Typiquement, les TGS se présentent en échographie sous la forme de masses nodulaires uniques ou multiples intratesticulaires, le plus souvent hypoechogènes, vascularisées en doppler couleur (figure 32.1), plus hétérogènes pour les tumeurs non séminomateuses. Elles ont parfois des contours polycycliques, peuvent occuper la quasi-totalité du volume testiculaire et augmenter son volume. Elle est rarement bilatérale d’emblée. Des formes nécrosées et involuées (fibrose) sont décrites, réduisant voire annulant la vascularisation en doppler couleur. Des calcifications de taille variable (microlithes ou macrocalcifications) peuvent être associées.


Fig. 32.1 Échographie d’une tumeur germinale testiculaire.

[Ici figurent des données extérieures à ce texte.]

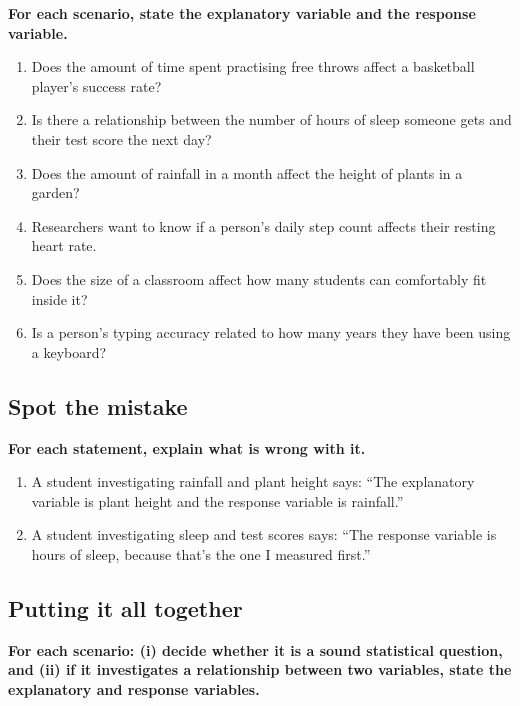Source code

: \documentclass[11pt]{article}
\newcommand{\ans}{\hrulefill}
\newcommand{\anshere}{\par\vspace{0.4em}\noindent\ans\par\vspace{0.4em}}
\begin{document}
\vspace{0.4em}
\noindent\textbf{For each scenario, state the explanatory variable and the response variable.}
\begin{enumerate}[label=(\alph*)]
  \item Does the amount of time spent practising free throws affect a basketball player's
    success rate?
  \anshere
  \item Is there a relationship between the number of hours of sleep someone gets and their
    test score the next day?
  \anshere
  \item Does the amount of rainfall in a month affect the height of plants in a garden?
  \anshere
  \item Researchers want to know if a person's daily step count affects their resting heart
    rate.
  \anshere
  \item Does the size of a classroom affect how many students can comfortably fit inside it?
  \anshere
  \item Is a person's typing accuracy related to how many years they have been using a
    keyboard?
  \anshere
\end{enumerate}

\newpage

\subsection*{Spot the mistake}
\noindent\textbf{For each statement, explain what is wrong with it.}
\begin{enumerate}[label=(\alph*)]
  \item A student investigating rainfall and plant height says: ``The explanatory variable is
    plant height and the response variable is rainfall.''
  \anshere
  \item A student investigating sleep and test scores says: ``The response variable is hours of
    sleep, because that's the one I measured first.''
  \anshere
\end{enumerate}

\vspace{0.5em}
\subsection*{Putting it all together}
\noindent\textbf{For each scenario: (i) decide whether it is a sound statistical question, and
(ii) if it investigates a relationship between two variables, state the explanatory and response
variables.}
\end{document}
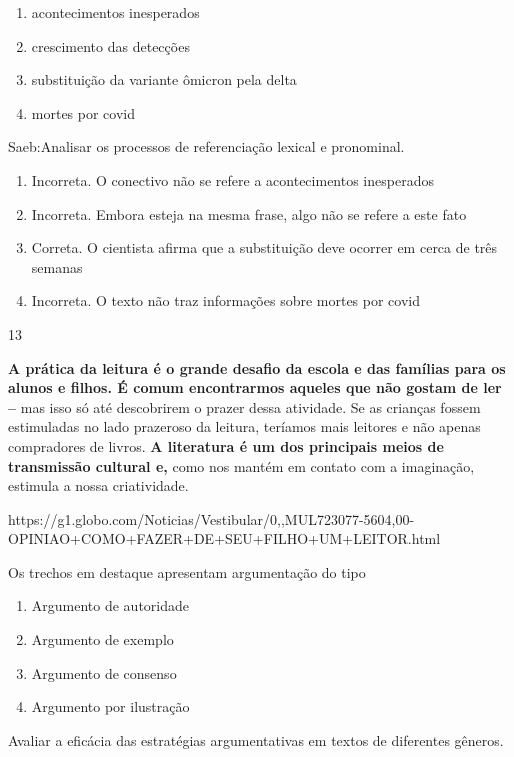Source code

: {{\begin{itemize}
\begin{itemize}
\begin{enumerate}
\def\labelenumi{\alph{enumi})}
\item
  acontecimentos inesperados
\item
  crescimento das detecções
\item
  substituição da variante ômicron pela delta
\item
  mortes por covid
\end{enumerate}

Saeb:Analisar os processos de referenciação lexical e pronominal.

\begin{enumerate}
\def\labelenumi{\arabic{enumi}.}
\item
  Incorreta. O conectivo não se refere a acontecimentos inesperados
\item
  Incorreta. Embora esteja na mesma frase, algo não se refere a este
  fato
\item
  Correta. O cientista afirma que a substituição deve ocorrer em cerca
  de três semanas
\item
  Incorreta. O texto não traz informações sobre mortes por covid
\end{enumerate}

\num{13}

\textbf{A prática da leitura é o grande desafio da escola e das famílias
para os alunos e filhos. É comum encontrarmos aqueles que não gostam de
ler --} mas isso só até descobrirem o prazer dessa atividade. Se as
crianças fossem estimuladas no lado prazeroso da leitura, teríamos mais
leitores e não apenas compradores de livros. \textbf{A literatura é um
dos principais meios de transmissão cultural e,} como nos mantém em
contato com a imaginação, estimula a nossa criatividade.

https://g1.globo.com/Noticias/Vestibular/0,,MUL723077-5604,00-OPINIAO+COMO+FAZER+DE+SEU+FILHO+UM+LEITOR.html

Os trechos em destaque apresentam argumentação do tipo

\begin{enumerate}
\def\labelenumi{\alph{enumi})}
\item
  Argumento de autoridade
\item
  Argumento de exemplo
\item
  Argumento de consenso
\item
  Argumento por ilustração
\end{enumerate}

Avaliar a eficácia das estratégias argumentativas em textos de
diferentes gêneros.


\end{itemize}
\end{itemize}}}
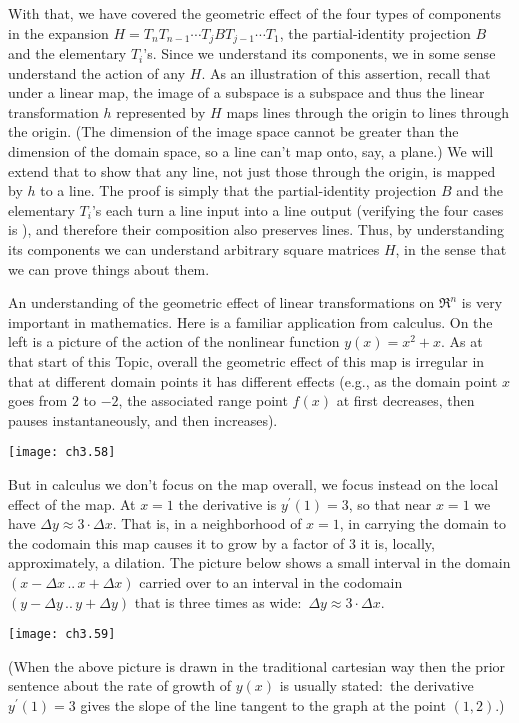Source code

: With that, we have covered the geometric effect of the four types 
of components in the expansion
$H=T_nT_{n-1}\cdots T_jBT_{j-1}\cdots T_1$,
the partial-identity projection $B$ and the elementary $T_i$'s.
Since we understand its components, we in some sense 
understand the action of any $H$.
As an illustration of this assertion, 
recall that under a linear map, the image of a subspace is a subspace
and thus the linear transformation $h$ represented by $H$ maps lines 
through the origin to lines through the origin.
(The dimension of the image space cannot be greater than 
the dimension of the domain space, so a line can't map onto, say, a plane.)
We will extend that to show that any line, 
not just those through the origin, 
is mapped by $h$ to a line.
The proof is simply
that the partial-identity projection $B$ and the elementary $T_i$'s
each turn a line input into a line output 
(verifying the four cases is ),
and therefore their composition also preserves lines.
Thus, by understanding its components we can understand arbitrary square 
matrices $H$, in the sense that we can prove things about them.

An understanding of the geometric effect of linear transformations 
on $\Re^n$ is very important in mathematics. 
Here is a familiar application from calculus.
On the left is a picture
of the action of the nonlinear function \( y(x)=x^2+x \).
As at that start of this Topic, overall the geometric effect of this map is
irregular in that at different domain points it has different effects
(e.g., as the domain point $x$ goes from $2$ to $-2$, the associated range
point $f(x)$ at first decreases, then pauses instantaneously,
and then increases).
\begin{center}
  \texttt{[image: ch3.58]}
\end{center}
But in calculus we don't focus on the map overall, 
we focus instead on the local effect of the map.
At $x=1$ the derivative is \( y^\prime(1)=3 \),
so that near \( x=1 \) 
we have \( \Delta y\approx 3\cdot\Delta x \).
That is, in a neighborhood of $x=1$,
in carrying the domain to the codomain this map causes it to grow by
a factor of $3$ \Dash  it is, locally, 
approximately, a dilation.
The picture below shows a small interval 
in the domain $(x-\Delta x\,..\,x+\Delta x)$
carried over to an interval in the codomain $(y-\Delta y\,..\,y+\Delta y)$
that is three times as wide:~$\Delta y \approx 3\cdot \Delta x$.
\begin{center}
  \texttt{[image: ch3.59]}
\end{center}
(When the above picture is drawn in the traditional cartesian way
then the prior sentence about the rate of growth of $y(x)$ is usually
stated:~the derivative $y^\prime(1)=3$ gives the slope of the 
line tangent to the graph at the point $(1,2)$.)


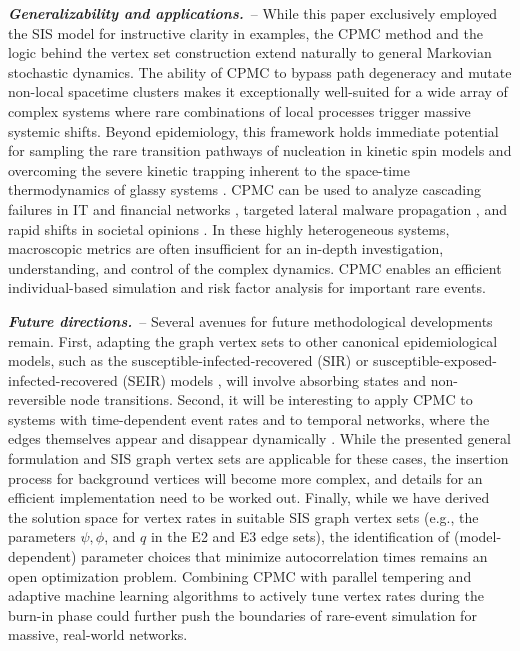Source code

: \documentclass[english,10pt,aps,pra,twocolumn,superscriptaddress,floatfix,fleqn]{revtex4-2}
\newcommand{\Emph}[1]{\emph{\textbf{#1}}}
\begin{document}
\Emph{Generalizability and applications.}~-- 
While this paper exclusively employed the SIS model for instructive clarity in examples, the CPMC method and the logic behind the vertex set construction extend naturally to general Markovian stochastic dynamics. The ability of CPMC to bypass path degeneracy and mutate non-local spacetime clusters makes it exceptionally well-suited for a wide array of complex systems where rare combinations of local processes trigger massive systemic shifts.
Beyond epidemiology, this framework holds immediate potential for sampling the rare transition pathways of nucleation in kinetic spin models \cite{Binder1987-50,Rikvold1994-49} and overcoming the severe kinetic trapping inherent to the space-time thermodynamics of glassy systems \cite{Garrahan2007-98,Chandler2010-61}. CPMC can be used to analyze cascading failures in IT and financial networks \cite{Albert2000-406,Acemoglu2015-105}, targeted lateral malware propagation \cite{Newman2002-66}, and rapid shifts in societal opinions \cite{Castellano2009-81,Watts2002-99}. In these highly heterogeneous systems, macroscopic metrics are often insufficient for an in-depth investigation, understanding, and control of the complex dynamics. CPMC enables an efficient individual-based simulation and risk factor analysis for important rare events.

\Emph{Future directions.}~-- 
Several avenues for future methodological developments remain. First, adapting the graph vertex sets to other canonical epidemiological models, such as the susceptible-infected-recovered (SIR) or susceptible-exposed-infected-recovered (SEIR) models \cite{PastorSatorras2015-87}, will involve absorbing states and non-reversible node transitions. Second, it will be interesting to apply CPMC to systems with time-dependent event rates and to temporal networks, where the edges themselves appear and disappear dynamically \cite{Holme2012-519}. While the presented general formulation and SIS graph vertex sets are applicable for these cases, the insertion process for background vertices will become more complex, and details for an efficient implementation need to be worked out. Finally, while we have derived the solution space for vertex rates in suitable SIS graph vertex sets (e.g., the parameters $\psi, \phi$, and $q$ in the \textsc{E2} and \textsc{E3} edge sets), the identification of (model-dependent) parameter choices that minimize autocorrelation times remains an open optimization problem. Combining CPMC with parallel tempering \cite{Note4} and adaptive machine learning algorithms to actively tune vertex rates during the burn-in phase could further push the boundaries of rare-event simulation for massive, real-world networks.
\end{document}
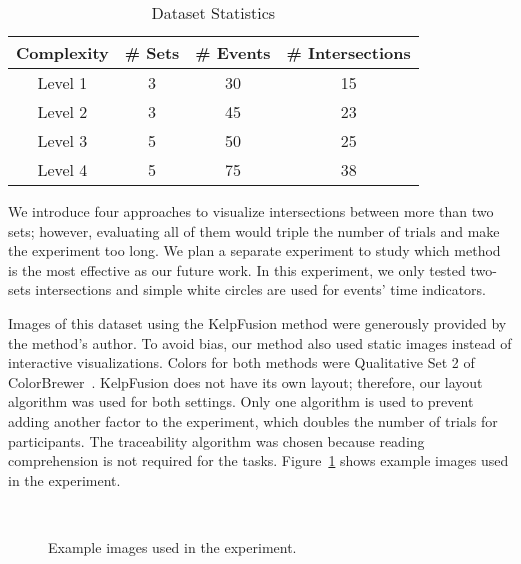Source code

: \begin{table}[ht]
\centering
\sffamily\small
\caption{Dataset Statistics}
\label{table:dataset}
\begin{tabular}{cccc}
	\toprule
	\textbf{Complexity} & \textbf{\# Sets} & \textbf{\# Events} & \textbf{\# Intersections} \\ 
	\midrule
	Level 1 & 3 & 30 & 15 \\ 
	Level 2 & 3 & 45 & 23 \\ 
	Level 3 & 5 & 50 & 25 \\ 
	Level 4 & 5 & 75 & 38 \\ 
	\bottomrule
\end{tabular} 
\end{table}

We introduce four approaches to visualize intersections between more than two sets; however, evaluating all of them would triple the number of trials and make the experiment too long. We plan a separate experiment to study which method is the most effective as our future work. In this experiment, we only tested two-sets intersections and simple white circles are used for events' time indicators. 

Images of this dataset using the KelpFusion method were generously provided by the method's author. To avoid bias, our method also used static images instead of interactive visualizations. Colors for both methods were Qualitative Set 2 of ColorBrewer~\cite{Harrower2003}. KelpFusion does not have its own layout; therefore, our layout algorithm was used for both settings. Only one algorithm is used to prevent adding another factor to the experiment, which doubles the number of trials for participants. The traceability algorithm was chosen because reading comprehension is not required for the tasks. Figure~\ref{fig:evaluation} shows example images used in the experiment. 

\begin{figure}[!htb]
	\centering
	\\
	\caption{Example images used in the experiment.}
	\label{fig:evaluation}
\end{figure}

En mode B (A), masse nodulaire hypoéchogène intratesticulaire (flèche), quelques calcifications (microlithes) dans le parenchyme. Mode doppler couleur (B) montrant la vascularisation du nodule.
Source : CERF, CNEBMN, 2022.
Les TGNS ont un aspect souvent plus hétérogène, avec volontiers des portions kystiques (tératomes), des portions hyperechogènes (hémorragies), des portions nécrotiques.
Le scanner thoraco-abdomino-pelvien recherche en particulier des métastases pulmonaires et des adénopathies. Ces dernières se traduisent par une ou plusieurs masses ganglionnaires le plus souvent homogènes (de plus de 1 cm de petit axe) autour des gros vaisseaux rétropéritonéaux, premiers relais ganglionnaires (figure 32.2).


Fig. 32.2 TDM après injection de produit de contraste iodé : multiples adénopathies rétropéritonéales (têtes de flèches).
Source : CERF, CNEBMN, 2022.
Points clés
- L’échographie scrotale bilatérale est l’examen clé du diagnostic radiologique avec une sensibilité voisine de 100 %.
- Le scanner thoraco-abdomino-pelvien intervient dans le bilan d’extension, notamment à la recherche d’adénopathies secondaires et de métastases pulmonaires ainsi qu’au cours du suivi.
- La TEP-TDM au 18FDG permet d’apprécier la fixation post-chimiothérapie des masses résiduelles, en cas de tumeur germinale séminomateuse métastatique.